Very little theory, very little code. PRACTICAL ELECTRICITY. I am basing this on my experience and some of the most common topics posted here. Now I know that some code must be covered but I feel most electricians doing service and trouble shooting seem baffled by the NEC I would try to get basics that I see and hear all the time into their heads while stressing the importance of them following up with a NEC course.

I am open to suggestions for topics. I WANT ALL INPUT.

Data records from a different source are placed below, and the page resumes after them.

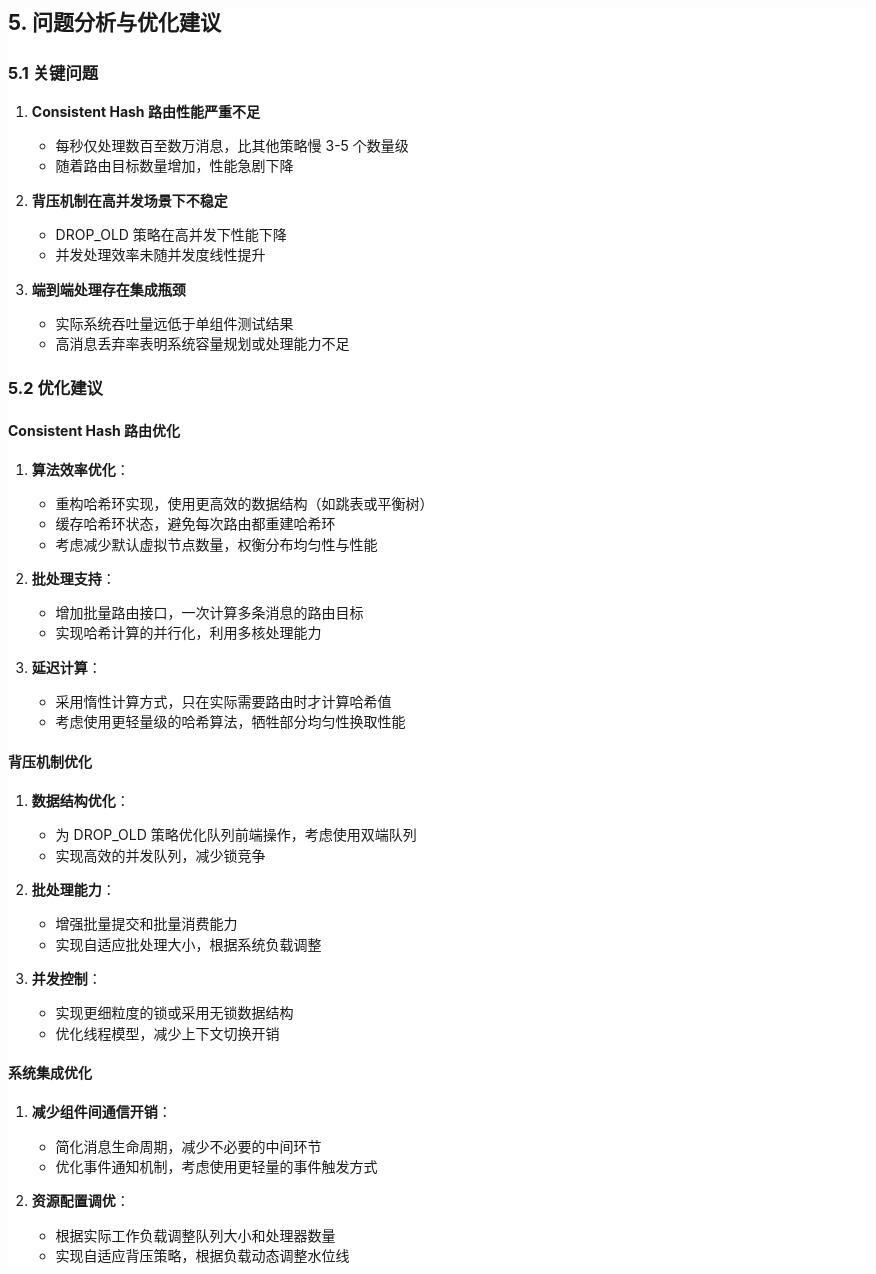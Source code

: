 ## 5. 问题分析与优化建议

### 5.1 关键问题

1. **Consistent Hash 路由性能严重不足**
   - 每秒仅处理数百至数万消息，比其他策略慢 3-5 个数量级
   - 随着路由目标数量增加，性能急剧下降

2. **背压机制在高并发场景下不稳定**
   - DROP_OLD 策略在高并发下性能下降
   - 并发处理效率未随并发度线性提升

3. **端到端处理存在集成瓶颈**
   - 实际系统吞吐量远低于单组件测试结果
   - 高消息丢弃率表明系统容量规划或处理能力不足

### 5.2 优化建议

#### Consistent Hash 路由优化

1. **算法效率优化**：
   - 重构哈希环实现，使用更高效的数据结构（如跳表或平衡树）
   - 缓存哈希环状态，避免每次路由都重建哈希环
   - 考虑减少默认虚拟节点数量，权衡分布均匀性与性能

2. **批处理支持**：
   - 增加批量路由接口，一次计算多条消息的路由目标
   - 实现哈希计算的并行化，利用多核处理能力

3. **延迟计算**：
   - 采用惰性计算方式，只在实际需要路由时才计算哈希值
   - 考虑使用更轻量级的哈希算法，牺牲部分均匀性换取性能

#### 背压机制优化

1. **数据结构优化**：
   - 为 DROP_OLD 策略优化队列前端操作，考虑使用双端队列
   - 实现高效的并发队列，减少锁竞争

2. **批处理能力**：
   - 增强批量提交和批量消费能力
   - 实现自适应批处理大小，根据系统负载调整

3. **并发控制**：
   - 实现更细粒度的锁或采用无锁数据结构
   - 优化线程模型，减少上下文切换开销

#### 系统集成优化

1. **减少组件间通信开销**：
   - 简化消息生命周期，减少不必要的中间环节
   - 优化事件通知机制，考虑使用更轻量的事件触发方式

2. **资源配置调优**：
   - 根据实际工作负载调整队列大小和处理器数量
   - 实现自适应背压策略，根据负载动态调整水位线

1. How and why circuit breakers and fuses operate, such as a 20 amp circuit
breaker does not trip at 21 amps like many electricians think. What to do when
OCP?s open (safe method of restoring power)
2. Grounding trying to demystify the MAGIC. What happens with an open neutral,
downstream grounds and PROBER use of green screws at a main service and
subpanels.
3. Operation of GFP systems and how to safely investigate.
4. Transformers operation and grounding, to include buck boost.
 

mivey

Senior Member
Capacitive coupling & ghost voltage
Vector math & summation of currents (one plue one can equal one)
Temperature adjustments
 

jim dungar

Moderator
Staff member
Location
Wisconsin
Occupation
PE (Retired) - Power Systems
Don't forget to remind them that, even in small commercial installations, there are more system voltages than just: 120/240 1PH 3W, 208Y/120 3PH 4W, and 480Y/277 3PH 4W.
 

brian john

Senior Member
Location
Leesburg, VA
Don't forget to remind them that, even in small commercial installations, there are more system voltages than just: 120/240 1PH 3W, 208Y/120 3PH 4W, and 480Y/277 3PH 4W.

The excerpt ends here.